Сергей Цыркун - Сталин против Лубянки. Кровавые ночи 1937 года
В тот же предрассветный час 17 апреля, когда покончил с собой Леонид Черток, произведен арест Паукера. Сохранился рассказ видного публициста М. Кольцова о том, как они с литератором Бабелем были приглашены женою Ежова Евгенией Хаютиной к нему на дачу в воскресный день весною 1937 г. Видимо, это случилось на следующий день после ареста Паукера – 18 апреля (единственный воскресный день апреля 1937 г., совпадавший с выходным днем существовавшей тогда шестидневки). Примечательно, что все участники этого пикника, включая Кольцова и Бабеля, вскоре были расстреляны, кроме Хаютиной, успевшей покончить с собой. Это событие стало известно в пересказе известного карикатуриста Б. Ефимова – брата М. Кольцова, которому брат рассказал следующее:
«До обеда играли в «городки». Ежов в полной форме генерального комиссара государственной безопасности, при орденах и медалях, играл с большим азартом, сопровождая каждый удар битой крепким матерком. За столом сидели и ближайшие помощники Ежова, шел веселый разговор, перемежаемый обильным возлиянием и плотной закуской. Говорили, главным образом, не стесняясь присутствия гостей, о делах служебных; иными словами, о производимых в их ведомстве арестах соратников Генриха Ягоды – предшественника Ежова на его посту. Особенно дружный хохот у Ежова и его команды вызвал рассказ о небезызвестном начальнике Оперода (оперативного отдела НКВД) Карле Паукере, который, как говаривали, любил собственноручно «приводить в исполнение». «Как надели на него тюремную робу… – смеялся один из них. – Ну совсем – бравый солдат Швейк. Чистый Швейк!»… [361] Я сидел за столом с ощущением, что эти люди могут, не моргнув глазом, любого гостя прямо из-за стола отправить за решетку. И мы только переглядывались изредка с Бабелем…» [362]

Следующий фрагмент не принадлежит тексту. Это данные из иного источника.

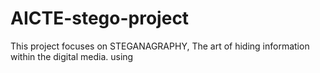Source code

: # AICTE-stego-project
This project focuses on STEGANAGRAPHY, The art of hiding information within the digital media.
using
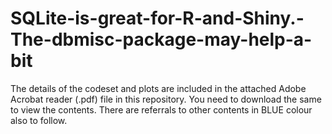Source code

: # SQLite-is-great-for-R-and-Shiny.-The-dbmisc-package-may-help-a-bit

The details of the codeset and plots are included in the attached Adobe Acrobat reader (.pdf) file in this repository. 
You need to download the same to view the contents. There are referrals to other contents in BLUE colour also to follow.
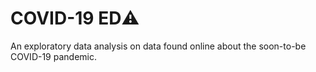 # COVID-19 ED:warning: 
An exploratory data analysis on data found online about the soon-to-be COVID-19 pandemic.
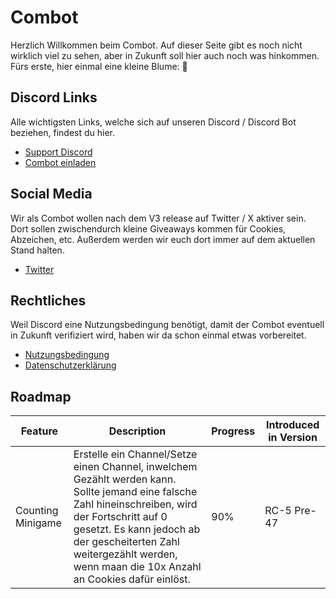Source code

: # Combot
Herzlich Willkommen beim Combot. Auf dieser Seite gibt es noch nicht wirklich viel zu sehen, aber in Zukunft soll hier auch noch was hinkommen. Fürs erste, hier einmal eine kleine Blume: 🌹

## Discord Links
Alle wichtigsten Links, welche sich auf unseren Discord / Discord Bot beziehen, findest du hier.

- [Support Discord](https://discord.gg/x8JkDVPqtU)
- [Combot einladen](https://discord.com/api/oauth2/authorize?client_id=823225416567226429&permissions=8&scope=bot)

## Social Media
Wir als Combot wollen nach dem V3 release auf Twitter / X aktiver sein. Dort sollen zwischendurch kleine Giveaways kommen für Cookies, Abzeichen, etc. Außerdem werden wir euch dort immer auf dem aktuellen Stand halten.

- [Twitter](https://twitter.com/combot09)
<!-- - [X](https://x.com/combot09) -->

## Rechtliches
Weil Discord eine Nutzungsbedingung benötigt, damit der Combot eventuell in Zukunft verifiziert wird, haben wir da schon einmal etwas vorbereitet.

- [Nutzungsbedingung](rechtliches/tos.md)
- [Datenschutzerklärung](rechtliches/privacy.md)

## Roadmap
| Feature  | Description | Progress | Introduced in Version |
| - | - | - | - |
| Counting Minigame  | Erstelle ein Channel/Setze einen Channel, inwelchem Gezählt werden kann. Sollte jemand eine falsche Zahl hineinschreiben, wird der Fortschritt auf 0 gesetzt. Es kann jedoch ab der gescheiterten Zahl weitergezählt werden, wenn maan die 10x Anzahl an Cookies dafür einlöst.  | 90% | RC-5 Pre-47 |
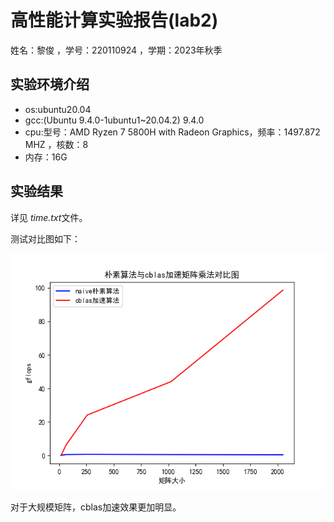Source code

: # 高性能计算实验报告(lab2)

姓名：黎俊 ，学号：220110924 ，学期：2023年秋季

## 实验环境介绍

- os:ubuntu20.04
- gcc:(Ubuntu 9.4.0-1ubuntu1~20.04.2) 9.4.0
- cpu:型号：AMD Ryzen 7 5800H with Radeon Graphics，频率：1497.872 MHZ ，核数：8
- 内存：16G

## 实验结果

详见 *time.txt*文件。

测试对比图如下：

![实验结果图](answer.png)

对于大规模矩阵，cblas加速效果更加明显。
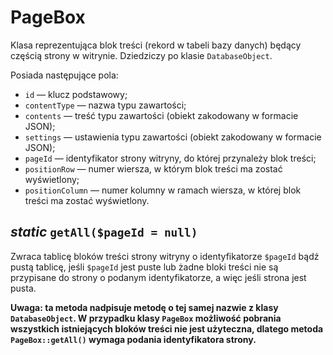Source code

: PageBox
===

Klasa reprezentująca blok treści (rekord w tabeli bazy danych) będący częścią strony w witrynie. Dziedziczy po klasie `DatabaseObject`.

Posiada następujące pola:

- `id` — klucz podstawowy;
- `contentType` — nazwa typu zawartości;
- `contents` — treść typu zawartości (obiekt zakodowany w formacie JSON);
- `settings` — ustawienia typu zawartości (obiekt zakodowany w formacie JSON);
- `pageId` — identyfikator strony witryny, do której przynależy blok treści;
- `positionRow` — numer wiersza, w którym blok treści ma zostać wyświetlony;
- `positionColumn` — numer kolumny w ramach wiersza, w której blok treści ma zostać wyświetlony.

## *static* `getAll($pageId = null)`

Zwraca tablicę bloków treści strony witryny o identyfikatorze `$pageId` bądź pustą tablicę, jeśli `$pageId` jest puste lub żadne bloki treści nie są przypisane do strony o podanym identyfikatorze, a więc jeśli strona jest pusta.

**Uwaga: ta metoda nadpisuje metodę o tej samej nazwie z klasy `DatabaseObject`. W przypadku klasy `PageBox` możliwość pobrania wszystkich istniejących bloków treści nie jest użyteczna, dlatego metoda `PageBox::getAll()` wymaga podania identyfikatora strony.**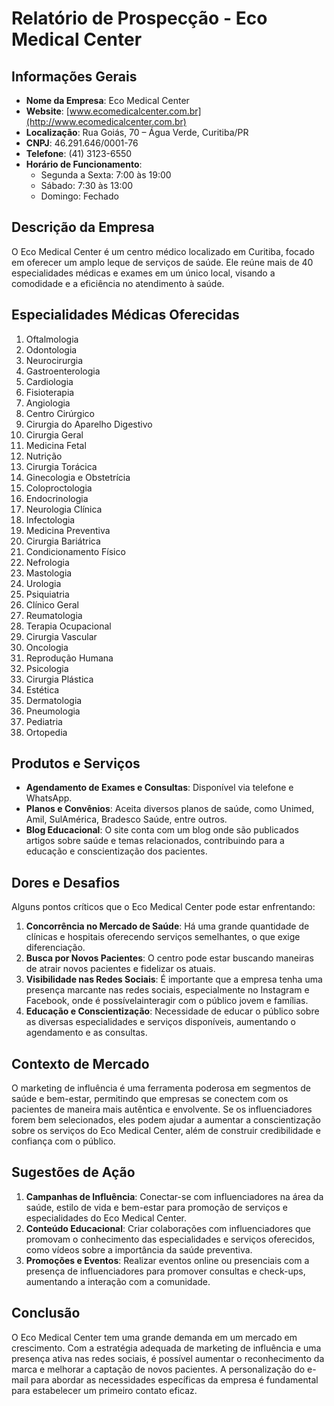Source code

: # Relatório de Prospecção - Eco Medical Center

## Informações Gerais

- **Nome da Empresa**: Eco Medical Center
- **Website**: [www.ecomedicalcenter.com.br](http://www.ecomedicalcenter.com.br)
- **Localização**: Rua Goiás, 70 – Água Verde, Curitiba/PR
- **CNPJ**: 46.291.646/0001-76
- **Telefone**: (41) 3123-6550
- **Horário de Funcionamento**: 
  - Segunda a Sexta: 7:00 às 19:00
  - Sábado: 7:30 às 13:00
  - Domingo: Fechado

## Descrição da Empresa

O Eco Medical Center é um centro médico localizado em Curitiba, focado em oferecer um amplo leque de serviços de saúde. Ele reúne mais de 40 especialidades médicas e exames em um único local, visando a comodidade e a eficiência no atendimento à saúde.

## Especialidades Médicas Oferecidas

1. Oftalmologia
2. Odontologia
3. Neurocirurgia
4. Gastroenterologia
5. Cardiologia
6. Fisioterapia
7. Angiologia
8. Centro Cirúrgico
9. Cirurgia do Aparelho Digestivo
10. Cirurgia Geral
11. Medicina Fetal
12. Nutrição
13. Cirurgia Torácica
14. Ginecologia e Obstetrícia
15. Coloproctologia
16. Endocrinologia
17. Neurologia Clínica
18. Infectologia
19. Medicina Preventiva
20. Cirurgia Bariátrica
21. Condicionamento Físico
22. Nefrologia
23. Mastologia
24. Urologia
25. Psiquiatria
26. Clínico Geral
27. Reumatologia
28. Terapia Ocupacional
29. Cirurgia Vascular
30. Oncologia
31. Reprodução Humana
32. Psicologia
33. Cirurgia Plástica
34. Estética
35. Dermatologia
36. Pneumologia
37. Pediatria
38. Ortopedia

## Produtos e Serviços

- **Agendamento de Exames e Consultas**: Disponível via telefone e WhatsApp.
- **Planos e Convênios**: Aceita diversos planos de saúde, como Unimed, Amil, SulAmérica, Bradesco Saúde, entre outros.
- **Blog Educacional**: O site conta com um blog onde são publicados artigos sobre saúde e temas relacionados, contribuindo para a educação e conscientização dos pacientes.

## Dores e Desafios

Alguns pontos críticos que o Eco Medical Center pode estar enfrentando:
1. **Concorrência no Mercado de Saúde**: Há uma grande quantidade de clínicas e hospitais oferecendo serviços semelhantes, o que exige diferenciação.
2. **Busca por Novos Pacientes**: O centro pode estar buscando maneiras de atrair novos pacientes e fidelizar os atuais.
3. **Visibilidade nas Redes Sociais**: É importante que a empresa tenha uma presença marcante nas redes sociais, especialmente no Instagram e Facebook, onde é possívelainteragir com o público jovem e famílias.
4. **Educação e Conscientização**: Necessidade de educar o público sobre as diversas especialidades e serviços disponíveis, aumentando o agendamento e as consultas.

## Contexto de Mercado

O marketing de influência é uma ferramenta poderosa em segmentos de saúde e bem-estar, permitindo que empresas se conectem com os pacientes de maneira mais autêntica e envolvente. Se os influenciadores forem bem selecionados, eles podem ajudar a aumentar a conscientização sobre os serviços do Eco Medical Center, além de construir credibilidade e confiança com o público.

## Sugestões de Ação

1. **Campanhas de Influência**: Conectar-se com influenciadores na área da saúde, estilo de vida e bem-estar para promoção de serviços e especialidades do Eco Medical Center.
2. **Conteúdo Educacional**: Criar colaborações com influenciadores que promovam o conhecimento das especialidades e serviços oferecidos, como vídeos sobre a importância da saúde preventiva.
3. **Promoções e Eventos**: Realizar eventos online ou presenciais com a presença de influenciadores para promover consultas e check-ups, aumentando a interação com a comunidade.

## Conclusão

O Eco Medical Center tem uma grande demanda em um mercado em crescimento. Com a estratégia adequada de marketing de influência e uma presença ativa nas redes sociais, é possível aumentar o reconhecimento da marca e melhorar a captação de novos pacientes. A personalização do e-mail para abordar as necessidades específicas da empresa é fundamental para estabelecer um primeiro contato eficaz.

И еще одна весенняя ночь 1937 г. запомнилась многим работникам НКВД: 22 апреля, отметив праздник каждого чекиста – день рождения Ленина, – комиссар госбезопасности 2-го ранга Шанин, страдая язвой желудка, принял люминал (снотворное) и лег спать, не дожидаясь жены. Но через несколько часов прямо к ним в спальню вломились тихо прокравшиеся (чтобы не успел застрелиться) сотрудники Оперода во главе с самим Фриновским и схватили лежащего в постели Шанина за руки с криком «Вы арестованы!» [363] .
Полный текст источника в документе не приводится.